Problem statement:
Scan the data for "current" and copy each matching line.

Provided records Block Start

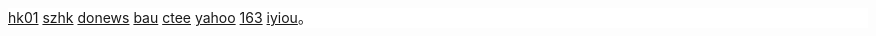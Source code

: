 [hk01](https://vertexaisearch.cloud.google.com/grounding-api-redirect/AUZIYQHGMP4HU1XqM36OOzCOUZu-lXX5FkC9l14jSVxyBpkp6o60UIxkiKiZRiexHfELKyO7KCOL6OrX9KAk24yKagr8P_ntlNmpS5ibYmQpVnmq0YMLFLY3xELaw3cYV1_3l0yDjcEMPongaKdMoOS-CjmHiIOPVuRjRhijfLYYGUdvNs5_EXtW9-V92xCnhTi3OzBeZWdHTZLyjKs64uxVZyyF5g0L270kvnhIr66mO8FxSRP8GPcNVHUITGwlcE4m6dhBGseE_zY6O7D2zRzN45b1R9woNd0Kk5GrDQMy-ELvqF5oCD3Rx6yvsMUR_juGy2yuyiYFMtgXXfJ52IlC2IJqCihviFwhMY5HnxfP2Smf9xDxvTQhEWpihuz7hvcf8dGF8_aaPk7NYcY7sckXIaU4dBk6mIjrNVV4P8ZY0UgOoCOlvKWfrei7SrYcGKB7omyKE1jJa0CurbcD5pgTMC5BuI8DDVs=) [szhk](https://vertexaisearch.cloud.google.com/grounding-api-redirect/AUZIYQFWuY0-nWCsA0n19qIxT--Q-bk3jX2NQaM-BKdEj1kMZKpX97dgZgsicAztnXrBut8Wx7gCueqhC1pspn5VuVGokFPeP-Dq_JdOaLe-1MP0l3mb5GUoTYS-85kbtyAlxa_rwb3qMWa7) [donews](https://vertexaisearch.cloud.google.com/grounding-api-redirect/AUZIYQFDyhcVvMKHz1Lbhtnhi45HbPgZW-l05jReBAVkBJg4rO9EzJo9cVNfY1jwzsXIhwcZbTEe4oz1sRXuMCka_aXouDzHnwRzUZtxBfsRVLQu3C8F51S9zTnvB75-gIM9kxY4oJ66CG8vLbOdkA==) [bau](https://vertexaisearch.cloud.google.com/grounding-api-redirect/AUZIYQHlJjVNz66MCd09LSEBUxrK5aQnj7QofGirja6JY0PwKkhcuVCR2quCjszaAUgKGQ6yPXWKpgh-0WQfoAbykUcIa5yMLocicoVxRRosE4s4il6_tgCFIcOX_pa7c1Tn21GGc8cPDsY83Jy0I1aWz7Bz8YORUNwr3KQZ9TdtsJUDfhAcdMQdIpOxfF-tRDKEE6mQ) [ctee](https://vertexaisearch.cloud.google.com/grounding-api-redirect/AUZIYQG7blSNZP5WFOE8hTvYUJupLru4JbeLmOJHdNpNo-5GU_Acv0Pi5KFXSnuVq8i8aSAfNsS9ODfCyycjY1e4vH_HryfDLmisf--AhtKZX39ZjvJ_etcXYLd8q6OZvICVSftRwrs9DdBn3XlZGig=) [yahoo](https://vertexaisearch.cloud.google.com/grounding-api-redirect/AUZIYQEv_tHX5AJNFaKD2FHEhopQQQwUqDw6w_mBiYOAsy1pHnWyB7qfY9cCgnoSJ6rWHmQWyYf9T__7BL480F7ZQL5XmDjQCHhHPjSwfaAR_uvdXKkyhwZEq1aSqUrkE3usizpaEuXWKr4friy9anHkcoEXVpYo2OMOJlGEAGDW5dpIg8a0o7PrAlNPIxVpTjxn8PoITLkJqjwz1TxTHnFMLGu0Wul3E_7NO1v7hZtalHR5GtjrkU7uR5YTMPf4yB8edDrQT3aHoCEtNU3tkDtYF7c_GcK4VA1EIPKvWtFzko5ZxSn6ClWuwsaG08GFS6oRwlQVqTWEH4YYjUz_x2zagPUZ0SieVLw8BZN2JYYbXNtaHoWlk802S-H2Vg9wrzZ2MiEJI640-KSft_rXn2Ligw==) [163](https://vertexaisearch.cloud.google.com/grounding-api-redirect/AUZIYQH6u_Z__VOtEatwFG6u0hqCjAqGPv6g4kQF60fgyMukOcqqkrDPpmOmnFQvNZbK36BWhYB8xMhVHLBS8Ct2avwaeCqkg92f3omq-ZPZvMcXuJSXGrAwZDXsIGanS5XBbWzr7B1FZiGKDYE8sdDPFagPmYfiKb8MIp5EMS59thPHIty_PQuXbPsxFaDrwEPwbVuZqKoZFYQAVdMrg9zulKMZxdPRJSGTYw6rJ3Pc_XvbAdK_K4IhXxea-xGED2_mrU6xeXja6sTVRDT-6y2-AYs_31VCAwIhv7T5LpaO_KpXvlvKsrS9SlER8B2id6fhhgfU-ot3essec4H-MWMlkEc=) [iyiou](https://vertexaisearch.cloud.google.com/grounding-api-redirect/AUZIYQGtgoLPPdKLsThxJPYgFC1zH1fX-_FPLWO5Uf4GJT4mCZOW3Z3yqotzBG52gaYLDad9fyrvHJlMnLh85c5lLXY2yik2-U4NDm97C9WwIes5q-rPIpyfV9TgyVR5mHvPGoSxDEXc-fnvZA==)。
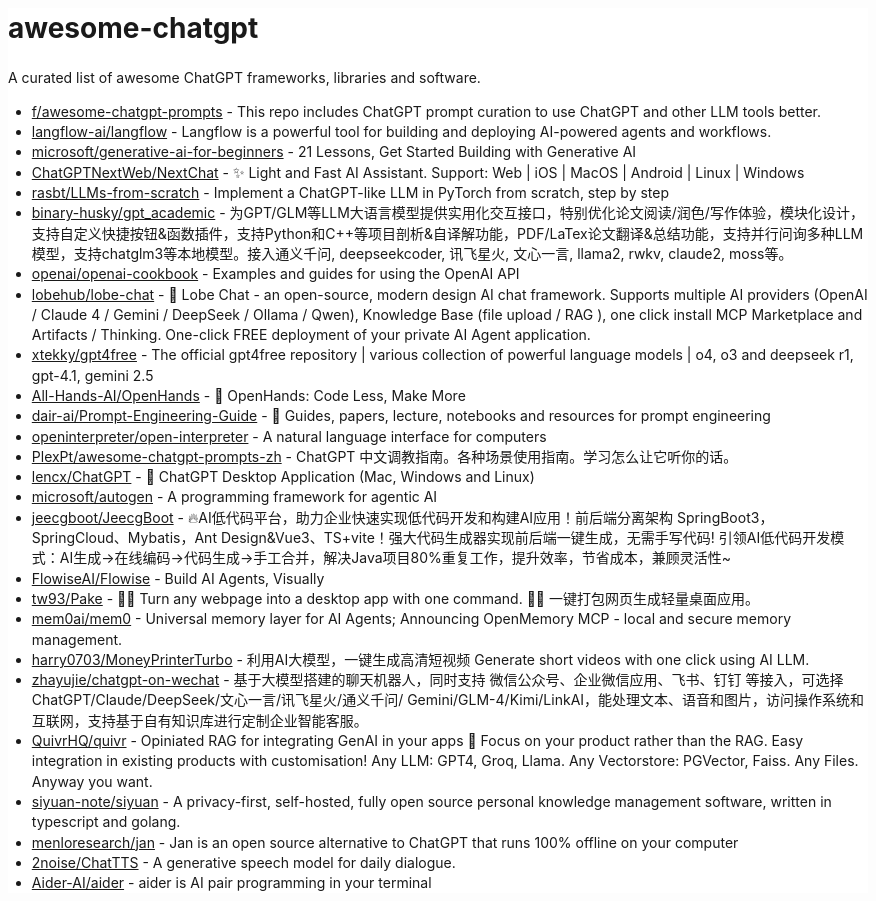 # awesome-chatgpt

A curated list of awesome ChatGPT frameworks, libraries and software.

* [f/awesome-chatgpt-prompts](https://github.com/f/awesome-chatgpt-prompts) - This repo includes ChatGPT prompt curation to use ChatGPT and other LLM tools better.
* [langflow-ai/langflow](https://github.com/langflow-ai/langflow) - Langflow is a powerful tool for building and deploying AI-powered agents and workflows.
* [microsoft/generative-ai-for-beginners](https://github.com/microsoft/generative-ai-for-beginners) - 21 Lessons, Get Started Building with Generative AI
* [ChatGPTNextWeb/NextChat](https://github.com/ChatGPTNextWeb/NextChat) - ✨ Light and Fast AI Assistant. Support: Web | iOS | MacOS | Android |  Linux | Windows
* [rasbt/LLMs-from-scratch](https://github.com/rasbt/LLMs-from-scratch) - Implement a ChatGPT-like LLM in PyTorch from scratch, step by step
* [binary-husky/gpt_academic](https://github.com/binary-husky/gpt_academic) - 为GPT/GLM等LLM大语言模型提供实用化交互接口，特别优化论文阅读/润色/写作体验，模块化设计，支持自定义快捷按钮&函数插件，支持Python和C++等项目剖析&自译解功能，PDF/LaTex论文翻译&总结功能，支持并行问询多种LLM模型，支持chatglm3等本地模型。接入通义千问, deepseekcoder, 讯飞星火, 文心一言, llama2, rwkv, claude2, moss等。
* [openai/openai-cookbook](https://github.com/openai/openai-cookbook) - Examples and guides for using the OpenAI API
* [lobehub/lobe-chat](https://github.com/lobehub/lobe-chat) - 🤯 Lobe Chat - an open-source, modern design AI chat framework. Supports multiple AI providers (OpenAI / Claude 4 / Gemini / DeepSeek / Ollama / Qwen), Knowledge Base (file upload / RAG ), one click install MCP Marketplace and Artifacts / Thinking. One-click FREE deployment of your private AI Agent application.
* [xtekky/gpt4free](https://github.com/xtekky/gpt4free) - The official gpt4free repository | various collection of powerful language models | o4, o3 and deepseek r1, gpt-4.1, gemini 2.5
* [All-Hands-AI/OpenHands](https://github.com/All-Hands-AI/OpenHands) - 🙌 OpenHands: Code Less, Make More
* [dair-ai/Prompt-Engineering-Guide](https://github.com/dair-ai/Prompt-Engineering-Guide) - 🐙 Guides, papers, lecture, notebooks and resources for prompt engineering
* [openinterpreter/open-interpreter](https://github.com/openinterpreter/open-interpreter) - A natural language interface for computers
* [PlexPt/awesome-chatgpt-prompts-zh](https://github.com/PlexPt/awesome-chatgpt-prompts-zh) - ChatGPT 中文调教指南。各种场景使用指南。学习怎么让它听你的话。
* [lencx/ChatGPT](https://github.com/lencx/ChatGPT) - 🔮 ChatGPT Desktop Application (Mac, Windows and Linux)
* [microsoft/autogen](https://github.com/microsoft/autogen) - A programming framework for agentic AI
* [jeecgboot/JeecgBoot](https://github.com/jeecgboot/JeecgBoot) - 🔥AI低代码平台，助力企业快速实现低代码开发和构建AI应用！前后端分离架构 SpringBoot3，SpringCloud、Mybatis，Ant Design&Vue3、TS+vite！强大代码生成器实现前后端一键生成，无需手写代码! 引领AI低代码开发模式：AI生成→在线编码→代码生成→手工合并，解决Java项目80%重复工作，提升效率，节省成本，兼顾灵活性~
* [FlowiseAI/Flowise](https://github.com/FlowiseAI/Flowise) - Build AI Agents, Visually
* [tw93/Pake](https://github.com/tw93/Pake) - 🤱🏻 Turn any webpage into a desktop app with one command. 🤱🏻 一键打包网页生成轻量桌面应用。
* [mem0ai/mem0](https://github.com/mem0ai/mem0) - Universal memory layer for AI Agents; Announcing OpenMemory MCP - local and secure memory management.
* [harry0703/MoneyPrinterTurbo](https://github.com/harry0703/MoneyPrinterTurbo) - 利用AI大模型，一键生成高清短视频 Generate short videos with one click using AI LLM.
* [zhayujie/chatgpt-on-wechat](https://github.com/zhayujie/chatgpt-on-wechat) - 基于大模型搭建的聊天机器人，同时支持 微信公众号、企业微信应用、飞书、钉钉 等接入，可选择ChatGPT/Claude/DeepSeek/文心一言/讯飞星火/通义千问/ Gemini/GLM-4/Kimi/LinkAI，能处理文本、语音和图片，访问操作系统和互联网，支持基于自有知识库进行定制企业智能客服。
* [QuivrHQ/quivr](https://github.com/QuivrHQ/quivr) - Opiniated RAG for integrating GenAI in your apps 🧠   Focus on your product rather than the RAG. Easy integration in existing products with customisation!  Any LLM: GPT4, Groq, Llama. Any Vectorstore: PGVector, Faiss. Any Files. Anyway you want.
* [siyuan-note/siyuan](https://github.com/siyuan-note/siyuan) - A privacy-first, self-hosted, fully open source personal knowledge management software, written in typescript and golang.
* [menloresearch/jan](https://github.com/menloresearch/jan) - Jan is an open source alternative to ChatGPT that runs 100% offline on your computer
* [2noise/ChatTTS](https://github.com/2noise/ChatTTS) - A generative speech model for daily dialogue.
* [Aider-AI/aider](https://github.com/Aider-AI/aider) - aider is AI pair programming in your terminal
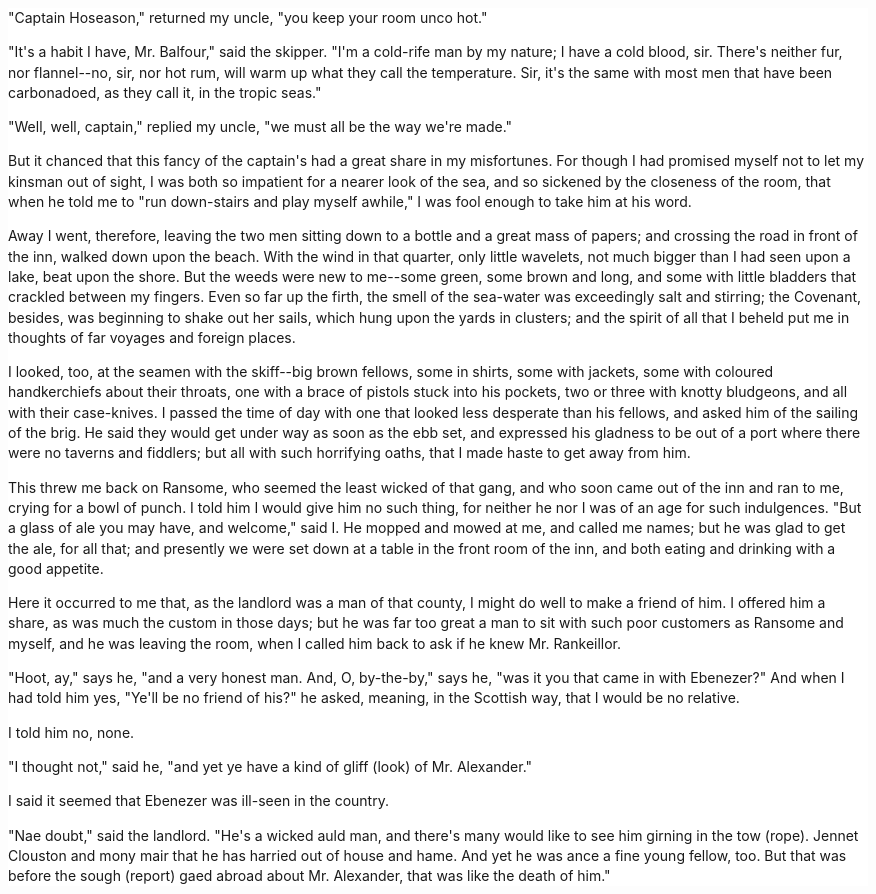 "Captain Hoseason," returned my uncle, "you keep your room unco hot." 

"It's a habit I have, Mr. Balfour," said the skipper. "I'm a cold-rife man by my nature; I have a cold blood, sir. There's neither fur, nor flannel--no, sir, nor hot rum, will warm up what they call the temperature. Sir, it's the same with most men that have been carbonadoed, as they call it, in the tropic seas." 

"Well, well, captain," replied my uncle, "we must all be the way we're made." 

But it chanced that this fancy of the captain's had a great share in my misfortunes. For though I had promised myself not to let my kinsman out of sight, I was both so impatient for a nearer look of the sea, and so sickened by the closeness of the room, that when he told me to "run down-stairs and play myself awhile," I was fool enough to take him at his word. 

Away I went, therefore, leaving the two men sitting down to a bottle and a great mass of papers; and crossing the road in front of the inn, walked down upon the beach. With the wind in that quarter, only little wavelets, not much bigger than I had seen upon a lake, beat upon the shore. But the weeds were new to me--some green, some brown and long, and some with little bladders that crackled between my fingers. Even so far up the firth, the smell of the sea-water was exceedingly salt and stirring; the Covenant, besides, was beginning to shake out her sails, which hung upon the yards in clusters; and the spirit of all that I beheld put me in thoughts of far voyages and foreign places. 

I looked, too, at the seamen with the skiff--big brown fellows, some in shirts, some with jackets, some with coloured handkerchiefs about their throats, one with a brace of pistols stuck into his pockets, two or three with knotty bludgeons, and all with their case-knives. I passed the time of day with one that looked less desperate than his fellows, and asked him of the sailing of the brig. He said they would get under way as soon as the ebb set, and expressed his gladness to be out of a port where there were no taverns and fiddlers; but all with such horrifying oaths, that I made haste to get away from him. 

This threw me back on Ransome, who seemed the least wicked of that gang, and who soon came out of the inn and ran to me, crying for a bowl of punch. I told him I would give him no such thing, for neither he nor I was of an age for such indulgences. "But a glass of ale you may have, and welcome," said I. He mopped and mowed at me, and called me names; but he was glad to get the ale, for all that; and presently we were set down at a table in the front room of the inn, and both eating and drinking with a good appetite. 

Here it occurred to me that, as the landlord was a man of that county, I might do well to make a friend of him. I offered him a share, as was much the custom in those days; but he was far too great a man to sit with such poor customers as Ransome and myself, and he was leaving the room, when I called him back to ask if he knew Mr. Rankeillor. 

"Hoot, ay," says he, "and a very honest man. And, O, by-the-by," says he, "was it you that came in with Ebenezer?" And when I had told him yes, "Ye'll be no friend of his?" he asked, meaning, in the Scottish way, that I would be no relative. 

I told him no, none. 

"I thought not," said he, "and yet ye have a kind of gliff (look) of Mr. Alexander." 

I said it seemed that Ebenezer was ill-seen in the country. 

"Nae doubt," said the landlord. "He's a wicked auld man, and there's many would like to see him girning in the tow (rope). Jennet Clouston and mony mair that he has harried out of house and hame. And yet he was ance a fine young fellow, too. But that was before the sough (report) gaed abroad about Mr. Alexander, that was like the death of him." 
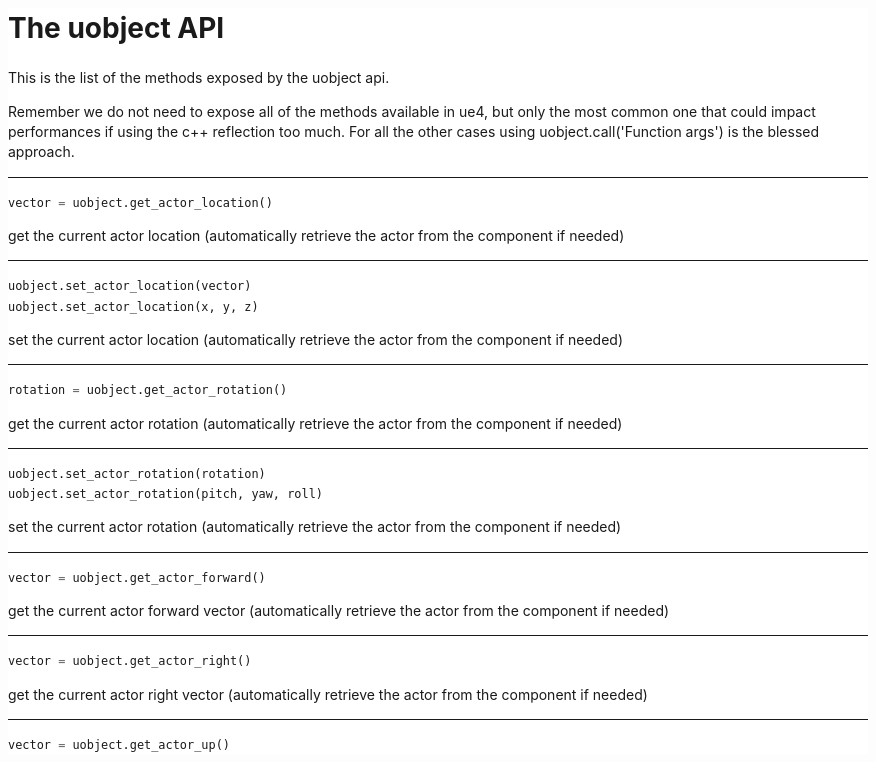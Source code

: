 The uobject API
===============

This is the list of the methods exposed by the uobject api.

Remember we do not need to expose all of the methods available in ue4, but only the most common one that could impact performances
if using the c++ reflection too much. For all the other cases using uobject.call('Function args') is the blessed approach.

---
```py
vector = uobject.get_actor_location()
```

get the current actor location (automatically retrieve the actor from the component if needed)

---
```py
uobject.set_actor_location(vector)
uobject.set_actor_location(x, y, z)
```

set the current actor location (automatically retrieve the actor from the component if needed)

---
```py
rotation = uobject.get_actor_rotation()
```

get the current actor rotation (automatically retrieve the actor from the component if needed)


---
```py
uobject.set_actor_rotation(rotation)
uobject.set_actor_rotation(pitch, yaw, roll)
```
set the current actor rotation (automatically retrieve the actor from the component if needed)

---
```py
vector = uobject.get_actor_forward()
```

get the current actor forward vector (automatically retrieve the actor from the component if needed)

---
```py
vector = uobject.get_actor_right()
```

get the current actor right vector (automatically retrieve the actor from the component if needed)

---
```py
vector = uobject.get_actor_up()
```
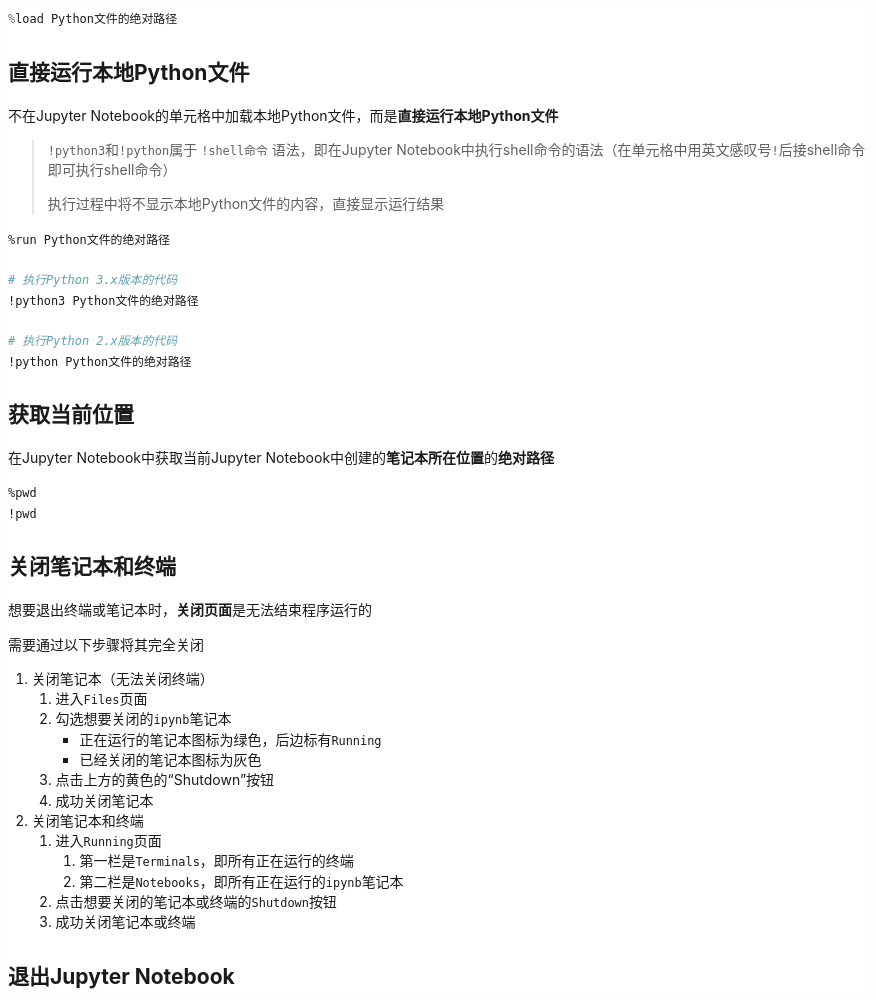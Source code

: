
 ```python
%load Python文件的绝对路径
```

## 直接运行本地Python文件

不在Jupyter Notebook的单元格中加载本地Python文件，而是**直接运行本地Python文件**

> `!python3`和`!python`属于 `!shell命令` 语法，即在Jupyter Notebook中执行shell命令的语法（在单元格中用英文感叹号`!`后接shell命令即可执行shell命令）
>
> 执行过程中将不显示本地Python文件的内容，直接显示运行结果

```bash
%run Python文件的绝对路径

# 执行Python 3.x版本的代码
!python3 Python文件的绝对路径

# 执行Python 2.x版本的代码
!python Python文件的绝对路径
```

## 获取当前位置

在Jupyter Notebook中获取当前Jupyter Notebook中创建的**笔记本所在位置**的**绝对路径**

```bash
%pwd
!pwd
```

## 关闭笔记本和终端

想要退出终端或笔记本时，**关闭页面**是无法结束程序运行的

需要通过以下步骤将其完全关闭

1. 关闭笔记本（无法关闭终端）
   1. 进入`Files`页面
   2. 勾选想要关闭的`ipynb`笔记本
      - 正在运行的笔记本图标为绿色，后边标有`Running`
      - 已经关闭的笔记本图标为灰色
   3. 点击上方的黄色的“Shutdown”按钮
   4.  成功关闭笔记本
2. 关闭笔记本和终端
   1. 进入`Running`页面
      1. 第一栏是`Terminals`，即所有正在运行的终端
      2. 第二栏是`Notebooks`，即所有正在运行的`ipynb`笔记本
   2. 点击想要关闭的笔记本或终端的`Shutdown`按钮
   3. 成功关闭笔记本或终端

## 退出Jupyter Notebook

Provided records Block End

Completed exercise:
get the current actor location (automatically retrieve the actor from the component if needed)
set the current actor location (automatically retrieve the actor from the component if needed)
get the current actor rotation (automatically retrieve the actor from the component if needed)
set the current actor rotation (automatically retrieve the actor from the component if needed)
get the current actor forward vector (automatically retrieve the actor from the component if needed)
get the current actor right vector (automatically retrieve the actor from the component if needed)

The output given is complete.